Recently I spent the weekend with a friend of mine who leads corporate development for a billion-dollar company. His job is to manage a team that buys small companies and tries to integrate them into the mother ship. He estimates his team has led a dozen or so acquisitions in the last two years.
Providing a rare and candid glimpse inside the mind of an acquirer, my friend agreed to speak with me–on the condition of anonymity–about the typical deal, and why some work and others don’t.
Can you outline the typical formula you use to buy a company?
We try to limit our risk as much as possible by putting a significant portion of the deal in an earn-out, which we only pay if the entrepreneur meets the objectives we set for them.
What do you mean by 'significant'?
At least half.
So how do you structure the earn-out payments?
We agree to a set of revenue and EBITDA targets over a three-year period and then reward the owner(s) for hitting their plan. We typically put fifty percent of the value of the earn-out in year three; thirty percent in year two; and twenty percent for hitting the first year's plan.

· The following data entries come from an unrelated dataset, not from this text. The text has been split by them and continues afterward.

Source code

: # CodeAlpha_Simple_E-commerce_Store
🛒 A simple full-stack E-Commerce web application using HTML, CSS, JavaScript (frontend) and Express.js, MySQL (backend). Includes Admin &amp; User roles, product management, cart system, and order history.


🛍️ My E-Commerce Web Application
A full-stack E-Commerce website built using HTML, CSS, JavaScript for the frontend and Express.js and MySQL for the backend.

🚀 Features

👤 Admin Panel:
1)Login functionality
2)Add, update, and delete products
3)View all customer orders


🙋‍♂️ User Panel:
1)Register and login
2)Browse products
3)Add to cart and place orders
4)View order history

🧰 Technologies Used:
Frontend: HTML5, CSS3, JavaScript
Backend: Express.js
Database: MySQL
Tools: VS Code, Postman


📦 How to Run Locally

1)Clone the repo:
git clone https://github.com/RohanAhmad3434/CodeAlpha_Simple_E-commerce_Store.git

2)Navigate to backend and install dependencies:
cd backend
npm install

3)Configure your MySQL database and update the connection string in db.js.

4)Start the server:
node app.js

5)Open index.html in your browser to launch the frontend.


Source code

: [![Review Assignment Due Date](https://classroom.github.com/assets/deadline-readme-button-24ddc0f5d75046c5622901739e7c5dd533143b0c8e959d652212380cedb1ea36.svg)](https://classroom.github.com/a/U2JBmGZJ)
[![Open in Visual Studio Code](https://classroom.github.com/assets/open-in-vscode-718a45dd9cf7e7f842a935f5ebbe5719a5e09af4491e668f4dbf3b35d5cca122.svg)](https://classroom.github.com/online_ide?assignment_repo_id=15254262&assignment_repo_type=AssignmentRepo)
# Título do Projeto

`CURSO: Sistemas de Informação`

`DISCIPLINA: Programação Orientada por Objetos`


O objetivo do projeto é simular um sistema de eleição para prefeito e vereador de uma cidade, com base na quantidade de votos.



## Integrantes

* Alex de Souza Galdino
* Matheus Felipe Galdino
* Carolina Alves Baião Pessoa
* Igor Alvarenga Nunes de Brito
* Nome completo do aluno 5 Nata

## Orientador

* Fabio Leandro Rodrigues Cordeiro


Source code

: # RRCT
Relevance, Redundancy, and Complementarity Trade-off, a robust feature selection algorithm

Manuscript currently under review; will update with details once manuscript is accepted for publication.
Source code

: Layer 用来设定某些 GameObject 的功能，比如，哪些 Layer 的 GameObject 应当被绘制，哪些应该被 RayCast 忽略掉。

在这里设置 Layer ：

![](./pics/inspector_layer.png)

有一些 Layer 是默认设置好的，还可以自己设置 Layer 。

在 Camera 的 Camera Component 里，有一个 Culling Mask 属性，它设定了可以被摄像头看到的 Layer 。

What percentage of the owners last for the full length of their earn-out?
Most stick it out because such a lot of money is at stake. But it can get acrimonious.

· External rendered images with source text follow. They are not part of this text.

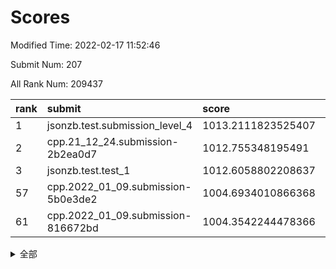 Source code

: # Scores

Modified Time: 2022-02-17 11:52:46

Submit Num: 207

All Rank Num: 209437

| rank |               submit               |       score        |       sigma        | pk_num |
| :--- | :--------------------------------- | :----------------- | :----------------- | :----- |
| 1    | jsonzb.test.submission_level_4     | 1013.2111823525407 | 0.8464215962459902 | 4046   |
| 2    | cpp.21_12_24.submission-2b2ea0d7   | 1012.755348195491  | 0.7851080283554919 | 4049   |
| 3    | jsonzb.test.test_1                 | 1012.6058802208637 | 0.808175938176233  | 4048   |
| 57   | cpp.2022_01_09.submission-5b0e3de2 | 1004.6934010866368 | 0.7129226273004622 | 4047   |
| 61   | cpp.2022_01_09.submission-816672bd | 1004.3542244478366 | 0.7185955845836282 | 4042   |


<details>
<summary>全部</summary>

| rank |                 submit                 |       score        |       sigma        | pk_num |
| :--- | :------------------------------------- | :----------------- | :----------------- | :----- |
| 1    | jsonzb.test.submission_level_4         | 1013.2111823525407 | 0.8464215962459902 | 4046   |
| 2    | cpp.21_12_24.submission-2b2ea0d7       | 1012.755348195491  | 0.7851080283554919 | 4049   |
| 3    | jsonzb.test.test_1                     | 1012.6058802208637 | 0.808175938176233  | 4048   |
| 4    | gobigger.level_3.submission_level_3_35 | 1012.353348198621  | 0.8037353959787813 | 4041   |
| 5    | gobigger.level_3.submission_level_3_4  | 1011.0442541706865 | 0.751348737143413  | 4042   |
| 6    | gobigger.level_3.submission_level_3_19 | 1010.9008956894982 | 0.7559472798338801 | 4047   |
| 7    | gobigger.level_3.submission_level_3_32 | 1010.7357698845565 | 0.7664666467096212 | 4048   |
| 8    | gobigger.level_3.submission_level_3_36 | 1010.7264782996668 | 0.7629577875781589 | 4041   |
| 9    | gobigger.level_3.submission_level_3_29 | 1010.7250141662199 | 0.7694620000276793 | 4055   |
| 10   | gobigger.level_3.submission_level_3_15 | 1010.663695384202  | 0.7690118080262426 | 4048   |
| 11   | gobigger.level_3.submission_level_3_0  | 1010.63247464376   | 0.7534112205529195 | 4048   |
| 12   | gobigger.level_3.submission_level_3_31 | 1010.5997572123575 | 0.7813271536184642 | 4043   |
| 13   | gobigger.level_3.submission_level_3_18 | 1010.5337392601537 | 0.7689749347158328 | 4053   |
| 14   | gobigger.level_3.submission_level_3_14 | 1010.4951582127707 | 0.7609487876628388 | 4046   |
| 15   | gobigger.level_3.submission_level_3_49 | 1010.4037975580411 | 0.7507798620465229 | 4046   |
| 16   | gobigger.level_3.submission_level_3_27 | 1010.3129559349176 | 0.7628366888674899 | 4049   |
| 17   | gobigger.level_3.submission_level_3_48 | 1010.2920398528375 | 0.7581025127038078 | 4048   |
| 18   | gobigger.level_3.submission_level_3_41 | 1010.2321855736845 | 0.7708799736312356 | 4045   |
| 19   | gobigger.level_3.submission_level_3_8  | 1010.1339821044284 | 0.7480363724308955 | 4043   |
| 20   | gobigger.level_3.submission_level_3_45 | 1010.079842455938  | 0.7580893597266897 | 4049   |
| 21   | gobigger.level_3.submission_level_3_17 | 1010.0021102597572 | 0.7751068746900334 | 4048   |
| 22   | gobigger.level_3.submission_level_3_6  | 1009.9778959627671 | 0.7548729768087656 | 4051   |
| 23   | gobigger.level_3.submission_level_3_33 | 1009.97772985406   | 0.7639824493697028 | 4042   |
| 24   | gobigger.level_3.submission_level_3_20 | 1009.9663549735305 | 0.7654812770082401 | 4040   |
| 25   | gobigger.level_3.submission_level_3_44 | 1009.9048189991512 | 0.7688867105395351 | 4050   |
| 26   | gobigger.level_3.submission_level_3_5  | 1009.8030982044895 | 0.7552803418224908 | 4045   |
| 27   | gobigger.level_3.submission_level_3_39 | 1009.7854113370879 | 0.7748757104466997 | 4044   |
| 28   | gobigger.level_3.submission_level_3_23 | 1009.7529483709731 | 0.7708348953473431 | 4045   |
| 29   | gobigger.level_3.submission_level_3_47 | 1009.6899506332428 | 0.7393038373263625 | 4050   |
| 30   | gobigger.level_3.submission_level_3_26 | 1009.6631387816451 | 0.7479940301943513 | 4055   |
| 31   | gobigger.level_3.submission_level_3_24 | 1009.605295456573  | 0.7666325146695498 | 4046   |
| 32   | gobigger.level_3.submission_level_3_12 | 1009.5309520883125 | 0.7431493396273925 | 4049   |
| 33   | gobigger.level_3.submission_level_3_38 | 1009.4939054829373 | 0.7346799508118212 | 4052   |
| 34   | gobigger.level_3.submission_level_3_7  | 1009.4465150163693 | 0.7349725282740578 | 4048   |
| 35   | gobigger.level_3.submission_level_3_22 | 1009.439490875453  | 0.7686542624743486 | 4046   |
| 36   | gobigger.level_3.submission_level_3_43 | 1009.4179996593214 | 0.7404944265930454 | 4046   |
| 37   | gobigger.level_3.submission_level_3_2  | 1009.4064668747842 | 0.7391600662245215 | 4050   |
| 38   | gobigger.level_3.submission_level_3_34 | 1009.369272189204  | 0.7219869144047334 | 4045   |
| 39   | gobigger.level_3.submission_level_3_16 | 1009.3570217244212 | 0.7584838026681716 | 4048   |
| 40   | gobigger.level_3.submission_level_3_46 | 1009.3385871817585 | 0.7708310849398051 | 4052   |
| 41   | gobigger.level_3.submission_level_3_37 | 1009.3317251645551 | 0.7443881942245122 | 4045   |
| 42   | gobigger.level_3.submission_level_3_13 | 1009.3178281449328 | 0.7547492039354048 | 4047   |
| 43   | gobigger.level_3.submission_level_3_30 | 1009.3120141498249 | 0.7550761010500042 | 4053   |
| 44   | gobigger.level_3.submission_level_3_28 | 1009.2996927727767 | 0.7488091423245079 | 4046   |
| 45   | gobigger.level_3.submission_level_3_42 | 1009.2134376749885 | 0.7448584603412214 | 4049   |
| 46   | gobigger.level_3.submission_level_3_11 | 1009.191413664722  | 0.7447469819687759 | 4046   |
| 47   | gobigger.level_3.submission_level_3_1  | 1009.13236033796   | 0.7316702799232162 | 4043   |
| 48   | gobigger.level_3.submission_level_3_25 | 1009.1273943850179 | 0.7419118898798134 | 4039   |
| 49   | gobigger.level_3.submission_level_3_10 | 1008.6721280632524 | 0.7360112110998681 | 4046   |
| 50   | gobigger.level_3.submission_level_3_3  | 1008.6459883006421 | 0.7446131895153435 | 4048   |
| 51   | gobigger.level_3.submission_level_3_40 | 1008.3785910213276 | 0.7405515547812606 | 4045   |
| 52   | gobigger.level_3.submission_level_3_9  | 1008.2031278242818 | 0.7345822220937246 | 4054   |
| 53   | gobigger.level_3.submission_level_3_21 | 1007.674437829317  | 0.7303220773372842 | 4051   |
| 54   | gobigger.level_1.submission_level_1_26 | 1004.8237257431208 | 0.7269030965774542 | 4050   |
| 55   | gobigger.level_1.submission_level_1_20 | 1004.7863478853367 | 0.7268975265925146 | 4046   |
| 56   | gobigger.level_1.submission_level_1_42 | 1004.757121681423  | 0.7132493612329823 | 4047   |
| 57   | cpp.2022_01_09.submission-5b0e3de2     | 1004.6934010866368 | 0.7129226273004622 | 4047   |
| 58   | gobigger.level_1.submission_level_1_14 | 1004.6146148390193 | 0.7217034785919482 | 4050   |
| 59   | gobigger.level_1.submission_level_1_32 | 1004.4212329139318 | 0.7160330147417611 | 4043   |
| 60   | gobigger.level_1.submission_level_1_12 | 1004.3704418398879 | 0.7213386223128281 | 4048   |
| 61   | cpp.2022_01_09.submission-816672bd     | 1004.3542244478366 | 0.7185955845836282 | 4042   |
| 62   | gobigger.level_1.submission_level_1_4  | 1004.3389484563954 | 0.7215214539059429 | 4047   |
| 63   | gobigger.level_1.submission_level_1_18 | 1004.2392569595997 | 0.7083959756783043 | 4046   |
| 64   | gobigger.level_1.submission_level_1_44 | 1004.1294996703648 | 0.7226385955744461 | 4047   |
| 65   | gobigger.level_1.submission_level_1_15 | 1004.117819538301  | 0.7183466629069806 | 4047   |
| 66   | gobigger.level_1.submission_level_1_37 | 1004.0771263489002 | 0.7302847700384136 | 4045   |
| 67   | gobigger.level_1.submission_level_1_7  | 1004.0657931137566 | 0.7098709610800472 | 4050   |
| 68   | gobigger.level_1.submission_level_1_28 | 1004.0284515708028 | 0.7167694373462954 | 4044   |
| 69   | gobigger.level_1.submission_level_1_33 | 1004.0175907044943 | 0.7094043069386632 | 4043   |
| 70   | gobigger.level_1.submission_level_1_6  | 1003.9503320323097 | 0.7115007937613101 | 4052   |
| 71   | gobigger.level_1.submission_level_1_31 | 1003.9296804321025 | 0.7148746678100912 | 4052   |
| 72   | gobigger.level_1.submission_level_1_23 | 1003.816891894305  | 0.7179525799004735 | 4047   |
| 73   | gobigger.level_1.submission_level_1_47 | 1003.804316835275  | 0.7186160938814138 | 4042   |
| 74   | gobigger.level_1.submission_level_1_17 | 1003.763324862673  | 0.7194536161653519 | 4053   |
| 75   | gobigger.level_1.submission_level_1_38 | 1003.7007155788546 | 0.7190364458022505 | 4042   |
| 76   | gobigger.level_1.submission_level_1_5  | 1003.6775110152466 | 0.7291988452000618 | 4043   |
| 77   | gobigger.level_1.submission_level_1_2  | 1003.6723929860468 | 0.7051758993155676 | 4046   |
| 78   | gobigger.level_1.submission_level_1_49 | 1003.6349326042082 | 0.7121969735527248 | 4046   |
| 79   | gobigger.level_1.submission_level_1_45 | 1003.5907721889837 | 0.7176546159132363 | 4049   |
| 80   | gobigger.level_1.submission_level_1_40 | 1003.5415332680016 | 0.7141539558885037 | 4048   |
| 81   | gobigger.level_1.submission_level_1_39 | 1003.5335727008072 | 0.7253761966202233 | 4050   |
| 82   | gobigger.level_1.submission_level_1_48 | 1003.517691804359  | 0.7158137305890584 | 4050   |
| 83   | gobigger.level_1.submission_level_1_35 | 1003.4850505144228 | 0.7089974117559723 | 4044   |
| 84   | gobigger.level_1.submission_level_1_29 | 1003.3785980732619 | 0.7229640016030479 | 4051   |
| 85   | gobigger.level_1.submission_level_1_11 | 1003.3416479082762 | 0.7178269340464241 | 4045   |
| 86   | gobigger.level_1.submission_level_1_9  | 1003.3182646832013 | 0.7109982588460304 | 4039   |
| 87   | gobigger.level_1.submission_level_1_46 | 1003.2958395280419 | 0.7065081379761935 | 4042   |
| 88   | gobigger.level_1.submission_level_1_1  | 1003.2744774819542 | 0.7205565301089145 | 4050   |
| 89   | gobigger.level_1.submission_level_1_24 | 1003.2142932965588 | 0.7135485055690163 | 4049   |
| 90   | gobigger.level_1.submission_level_1_41 | 1003.1823476296089 | 0.7073117241793864 | 4050   |
| 91   | gobigger.level_1.submission_level_1_43 | 1003.1264208548193 | 0.7250867570906108 | 4045   |
| 92   | gobigger.level_1.submission_level_1_3  | 1002.8681246482572 | 0.7126428946909685 | 4047   |
| 93   | gobigger.level_1.submission_level_1_34 | 1002.8475479115767 | 0.7060067887307119 | 4046   |
| 94   | gobigger.level_1.submission_level_1_8  | 1002.8391481456441 | 0.7070647357129736 | 4047   |
| 95   | gobigger.level_1.submission_level_1_25 | 1002.7360578270132 | 0.7146724371045822 | 4047   |
| 96   | gobigger.level_1.submission_level_1_13 | 1002.7162763252526 | 0.7190177172135681 | 4042   |
| 97   | gobigger.level_1.submission_level_1_21 | 1002.7072754343071 | 0.7199781516811335 | 4048   |
| 98   | gobigger.level_1.submission_level_1_30 | 1002.6711961495924 | 0.7156502418497739 | 4044   |
| 99   | gobigger.level_1.submission_level_1_19 | 1002.6399007551072 | 0.7065982890917094 | 4047   |
| 100  | gobigger.level_1.submission_level_1_27 | 1002.6290377336485 | 0.7128167613719748 | 4046   |
| 101  | gobigger.level_1.submission_level_1_16 | 1002.6198011905245 | 0.7135331266873765 | 4049   |
| 102  | gobigger.level_1.submission_level_1_22 | 1002.574974632313  | 0.7073917603333892 | 4052   |
| 103  | gobigger.level_1.submission_level_1_10 | 1002.3222569248297 | 0.7111395517242998 | 4050   |
| 104  | gobigger.level_1.submission_level_1_36 | 1002.2536618953408 | 0.7060389375592623 | 4044   |
| 105  | gobigger.level_1.submission_level_1_0  | 1002.1814741394052 | 0.7125106111530127 | 4053   |
| 106  | gobigger.random.submission_random_13   | 997.593734536318   | 0.717630492314754  | 4048   |
| 107  | gobigger.random.submission_random_48   | 997.086141270255   | 0.7182166642082558 | 4046   |
| 108  | gobigger.random.submission_random_47   | 996.8986290488881  | 0.7020345030648987 | 4048   |
| 109  | gobigger.random.submission_random_15   | 996.8182490714005  | 0.7098448118563335 | 4051   |
| 110  | gobigger.random.submission_random_37   | 996.7902487058291  | 0.7125009244341192 | 4050   |
| 111  | gobigger.random.submission_random_28   | 996.6996789489091  | 0.701454096432675  | 4052   |
| 112  | gobigger.random.submission_random_11   | 996.5015784153251  | 0.7045847991396483 | 4047   |
| 113  | gobigger.random.submission_random_42   | 996.5014956070171  | 0.720270002635053  | 4049   |
| 114  | gobigger.random.submission_random_32   | 996.4933276920766  | 0.7092054543177617 | 4046   |
| 115  | gobigger.random.submission_random_40   | 996.4829420772246  | 0.7140303843802054 | 4050   |
| 116  | gobigger.random.submission_random_16   | 996.4793549598215  | 0.7096142176146097 | 4045   |
| 117  | gobigger.random.submission_random_44   | 996.4751652139989  | 0.7140238410274053 | 4051   |
| 118  | gobigger.random.submission_random_45   | 996.4148715117739  | 0.7119401186844131 | 4043   |
| 119  | gobigger.random.submission_random_25   | 996.3745755322532  | 0.7180353444029647 | 4043   |
| 120  | gobigger.random.submission_random_3    | 996.36437999893    | 0.7019262287997757 | 4045   |
| 121  | gobigger.random.submission_random_38   | 996.3176011740995  | 0.7149947513139677 | 4045   |
| 122  | gobigger.random.submission_random_12   | 996.2708493913063  | 0.7108246169503366 | 4047   |
| 123  | gobigger.random.submission_random_33   | 996.2311040008857  | 0.7136040259750794 | 4052   |
| 124  | gobigger.random.submission_random_35   | 996.1959265491847  | 0.7072105734826368 | 4049   |
| 125  | gobigger.random.submission_random_46   | 996.1696801526632  | 0.6981362043701799 | 4052   |
| 126  | gobigger.random.submission_random_31   | 996.1149175902244  | 0.712339820529439  | 4046   |
| 127  | gobigger.random.submission_random_27   | 996.0933793004479  | 0.7080866621495755 | 4048   |
| 128  | gobigger.random.submission_random_6    | 995.9819696124134  | 0.7247525619588849 | 4046   |
| 129  | gobigger.random.submission_random_26   | 995.9794333726378  | 0.7060081634029353 | 4040   |
| 130  | gobigger.random.submission_random_43   | 995.9783206778096  | 0.7074798540587112 | 4049   |
| 131  | gobigger.random.submission_random_0    | 995.9443684913176  | 0.7064191917130086 | 4052   |
| 132  | gobigger.random.submission_random_22   | 995.9045940353915  | 0.694437875006905  | 4049   |
| 133  | gobigger.random.submission_random_2    | 995.811887581616   | 0.7108831820927963 | 4051   |
| 134  | gobigger.random.submission_random_10   | 995.7690704022204  | 0.694542180481871  | 4050   |
| 135  | gobigger.random.submission_random_41   | 995.7012483821185  | 0.716668717110395  | 4043   |
| 136  | gobigger.random.submission_random_18   | 995.6780503083155  | 0.7209128567212525 | 4047   |
| 137  | gobigger.random.submission_random_19   | 995.610312528906   | 0.7112992546026228 | 4048   |
| 138  | gobigger.random.submission_random_7    | 995.5993818271935  | 0.7073795066780737 | 4046   |
| 139  | gobigger.random.submission_random_49   | 995.5793828421445  | 0.7188065247214597 | 4047   |
| 140  | gobigger.random.submission_random_14   | 995.5683030583772  | 0.7269539719467463 | 4045   |
| 141  | gobigger.random.submission_random_39   | 995.5532674661764  | 0.6986656245474209 | 4050   |
| 142  | gobigger.random.submission_random_17   | 995.4740301288955  | 0.7237059376235674 | 4051   |
| 143  | gobigger.random.submission_random_24   | 995.4722638659796  | 0.7168834848353677 | 4047   |
| 144  | gobigger.random.submission_random_34   | 995.4401669434882  | 0.7228963673596084 | 4044   |
| 145  | gobigger.random.submission_random_4    | 995.4218461580015  | 0.7048135655747553 | 4048   |
| 146  | gobigger.random.submission_random_29   | 995.4077383196596  | 0.712870217030072  | 4044   |
| 147  | gobigger.random.submission_random_1    | 995.3998238630445  | 0.7048104617166024 | 4050   |
| 148  | gobigger.random.submission_random_5    | 995.3558972976922  | 0.7087218485477929 | 4046   |
| 149  | gobigger.random.submission_random_20   | 995.3197808048949  | 0.7127365129214409 | 4048   |
| 150  | gobigger.random.submission_random_9    | 995.0436625399233  | 0.7052284136850799 | 4045   |
| 151  | gobigger.random.submission_random_23   | 995.0284847548636  | 0.7045435411622518 | 4042   |
| 152  | gobigger.random.submission_random_8    | 995.0137270414521  | 0.7054223732423534 | 4051   |
| 153  | gobigger.random.submission_random_36   | 994.6219343204757  | 0.7144196201777457 | 4048   |
| 154  | gobigger.random.submission_random_21   | 994.6132633179321  | 0.7249637639037058 | 4046   |
| 155  | gobigger.level_2.submission_level_2_38 | 994.5033468446583  | 0.743120065893132  | 4050   |
| 156  | gobigger.random.submission_random_30   | 994.2401657553255  | 0.7189984610550358 | 4046   |
| 157  | gobigger.level_2.submission_level_2_10 | 993.7012321809619  | 0.7283603694620019 | 4049   |
| 158  | gobigger.level_2.submission_level_2_21 | 993.5622459024926  | 0.7347919674208634 | 4049   |
| 159  | gobigger.level_2.submission_level_2_16 | 993.2002401378337  | 0.7393522208875501 | 4050   |
| 160  | gobigger.level_2.submission_level_2_18 | 992.9172588101579  | 0.7341124283832636 | 4046   |
| 161  | gobigger.level_2.submission_level_2_32 | 992.9105844834716  | 0.7409400388247301 | 4047   |
| 162  | gobigger.level_2.submission_level_2_17 | 992.8960740337154  | 0.7277856357926866 | 4045   |
| 163  | gobigger.level_2.submission_level_2_37 | 992.8466351474917  | 0.7428894570375942 | 4047   |
| 164  | gobigger.level_2.submission_level_2_39 | 992.830475682375   | 0.7361337488280695 | 4046   |
| 165  | gobigger.level_2.submission_level_2_36 | 992.8226215343057  | 0.736213139674394  | 4049   |
| 166  | gobigger.level_2.submission_level_2_6  | 992.7572657721338  | 0.7369240838377902 | 4044   |
| 167  | gobigger.level_2.submission_level_2_20 | 992.7432574643522  | 0.7607214841656815 | 4045   |
| 168  | gobigger.level_2.submission_level_2_47 | 992.5438344405491  | 0.7258108236041363 | 4052   |
| 169  | gobigger.level_2.submission_level_2_23 | 992.5267161713447  | 0.732051965854314  | 4051   |
| 170  | gobigger.level_2.submission_level_2_8  | 992.4511934473729  | 0.7538016358268711 | 4043   |
| 171  | gobigger.level_2.submission_level_2_22 | 992.4375047420775  | 0.7458073159148255 | 4041   |
| 172  | gobigger.level_2.submission_level_2_12 | 992.4250361059858  | 0.7689198894064938 | 4044   |
| 173  | gobigger.level_2.submission_level_2_19 | 992.3746404501219  | 0.7260781640586759 | 4047   |
| 174  | gobigger.level_2.submission_level_2_34 | 992.3646398183246  | 0.7373904054096456 | 4046   |
| 175  | gobigger.level_2.submission_level_2_11 | 992.2742027984372  | 0.7410065031580912 | 4043   |
| 176  | gobigger.level_2.submission_level_2_44 | 992.2470355749092  | 0.7499628849846576 | 4051   |
| 177  | gobigger.level_2.submission_level_2_4  | 992.2155508219313  | 0.728346061453283  | 4047   |
| 178  | gobigger.level_2.submission_level_2_35 | 992.1851782357883  | 0.7708344981328934 | 4047   |
| 179  | gobigger.level_2.submission_level_2_14 | 992.1601019092656  | 0.7370277910189456 | 4046   |
| 180  | gobigger.level_2.submission_level_2_9  | 992.1227614403747  | 0.7555520776765254 | 4050   |
| 181  | gobigger.level_2.submission_level_2_26 | 992.0791469341058  | 0.7474048081038898 | 4046   |
| 182  | gobigger.level_2.submission_level_2_30 | 992.0108885720268  | 0.7563322716377407 | 4045   |
| 183  | gobigger.level_2.submission_level_2_40 | 991.9974224419846  | 0.7446704487390168 | 4052   |
| 184  | gobigger.level_2.submission_level_2_13 | 991.98139746277    | 0.7618154105797252 | 4046   |
| 185  | gobigger.level_2.submission_level_2_41 | 991.9516929729912  | 0.754442994305819  | 4044   |
| 186  | gobigger.level_2.submission_level_2_27 | 991.9362180534117  | 0.7428521076693791 | 4042   |
| 187  | gobigger.level_2.submission_level_2_7  | 991.9207545436307  | 0.7486387715029902 | 4045   |
| 188  | gobigger.level_2.submission_level_2_15 | 991.8821960425236  | 0.7450264914490932 | 4050   |
| 189  | gobigger.level_2.submission_level_2_43 | 991.7906355049854  | 0.7480492180986764 | 4051   |
| 190  | gobigger.level_2.submission_level_2_24 | 991.7707001626933  | 0.7467622218251099 | 4053   |
| 191  | gobigger.level_2.submission_level_2_29 | 991.727171045634   | 0.7683529490825973 | 4049   |
| 192  | gobigger.level_2.submission_level_2_33 | 991.7115484508677  | 0.7637085562972789 | 4047   |
| 193  | gobigger.level_2.submission_level_2_1  | 991.6668097727204  | 0.7438584309455777 | 4042   |
| 194  | gobigger.level_2.submission_level_2_0  | 991.6206625791076  | 0.7403698052727243 | 4048   |
| 195  | gobigger.level_2.submission_level_2_42 | 991.5496988442285  | 0.7522214340345704 | 4050   |
| 196  | gobigger.level_2.submission_level_2_31 | 991.4795702722096  | 0.7486814333470471 | 4047   |
| 197  | gobigger.level_2.submission_level_2_45 | 991.3139392394137  | 0.7612469809903728 | 4043   |
| 198  | gobigger.level_2.submission_level_2_25 | 991.3082579702785  | 0.7377223863039835 | 4048   |
| 199  | gobigger.level_2.submission_level_2_5  | 991.0967560609676  | 0.7512104374405235 | 4048   |
| 200  | gobigger.level_2.submission_level_2_49 | 991.0366587000105  | 0.7548651711730444 | 4046   |
| 201  | gobigger.level_2.submission_level_2_28 | 990.9232597665713  | 0.7487772782088442 | 4048   |
| 202  | gobigger.level_2.submission_level_2_2  | 990.3186378859638  | 0.7594398648614902 | 4044   |
| 203  | gobigger.level_2.submission_level_2_48 | 990.1999786916474  | 0.741364337462711  | 4046   |
| 204  | gobigger.level_2.submission_level_2_46 | 990.0342113669478  | 0.7723216393736085 | 4049   |
| 205  | gobigger.level_2.submission_level_2_3  | 989.8606802227212  | 0.7666072142042866 | 4040   |
| 206  | gobigger.none.submission_none_1        | 979.0129644242818  | 1.2113545561447117 | 4048   |
| 207  | gobigger.none.submission_none_0        | 975.1158573681861  | 1.5051621724579751 | 4049   |

</details>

What kinds of issues come up during the earn-out?
Typically it comes down to how we, at headquarters, make decisions that affect individual operating units. For example, we charge the P&L of each of our business units with a variety of expenses that can drag down the profitability of an individual business unit.
What else goes wrong?
It often comes down to the soft issues. Our CEO takes the position that he has just cut a big cheque and expects the founder(s) to make an effort to be a team player. The entrepreneurs usually take the position that they have just left a lot of money on the table in an earn-out and they expect the company to do the work to make the new relationship gel. Both parties think the other should be making the majority of the effort, and it can be a recipe for problems.

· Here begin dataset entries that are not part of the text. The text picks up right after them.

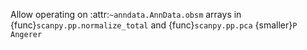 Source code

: Allow operating on :attr:`~anndata.AnnData.obsm` arrays in {func}`scanpy.pp.normalize_total` and {func}`scanpy.pp.pca` {smaller}`P Angerer`
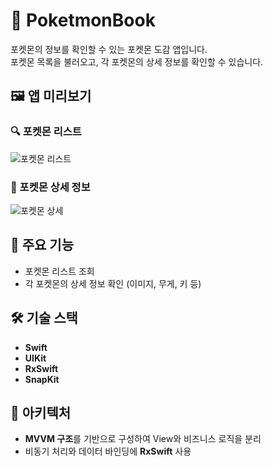 # 🧬 PoketmonBook

포켓몬의 정보를 확인할 수 있는 포켓몬 도감 앱입니다.  
포켓몬 목록을 불러오고, 각 포켓몬의 상세 정보를 확인할 수 있습니다.

## 🖼️ 앱 미리보기

### 🔍 포켓몬 리스트
![포켓몬 리스트](https://raw.githubusercontent.com/username/repo/main/Assets/pokemon_list.png)

### 📄 포켓몬 상세 정보
![포켓몬 상세](https://raw.githubusercontent.com/username/repo/main/Assets/pokemon_detail.png)

## 📱 주요 기능

- 포켓몬 리스트 조회
- 각 포켓몬의 상세 정보 확인 (이미지, 무게, 키 등)

## 🛠 기술 스택

- **Swift**
- **UIKit**
- **RxSwift**
- **SnapKit**

## 🧱 아키텍처

- **MVVM 구조**를 기반으로 구성하여 View와 비즈니스 로직을 분리
- 비동기 처리와 데이터 바인딩에 **RxSwift** 사용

What happens when things go wrong?
In the worst case scenario, the company we have bought does not integrate and essentially runs as its own business. Every conversation with the founder(s) starts with them asking the question, "How is this going to affect my earn-out?"
If there are so many issues with an earn-out, why do you still use them as the primary formula for acquiring a company?
Our CEO used to be our CFO. He's in his early sixties and this will be his last big job. He's a numbers guy and he thinks first and foremost about risk avoidance. If it comes down to pursuing an opportunity or avoiding a risk, he’ll choose risk avoidance ten times out of ten.
Isn't it a problem if your acquisitions fail to integrate?
Yes, it's a major problem. We're batting five hundred right now–for every success we have at least one failure.
So what advice would you have for a business owner considering an offer from an acquirer?
First off, I think the standard three-year earn-out is too long. We still use it, but by the third year everyone is ready to move on. I'm trying to get our company to move to a two-year earn-out.
What else would you caution business owners about?
Realize your business life is going to be different as a division of a big company; you can no longer make decisions unilaterally. You have to get used to working as a member of a team and occasionally putting the team's needs ahead of your own. Finally, before you agree to anything, ask the acquirer what the company is prepared to do to help you hit your objectives. Challenge them and listen hard to what they commit to. Based on how they answer this question, you can predict a lot about what life will be like after an acquisition.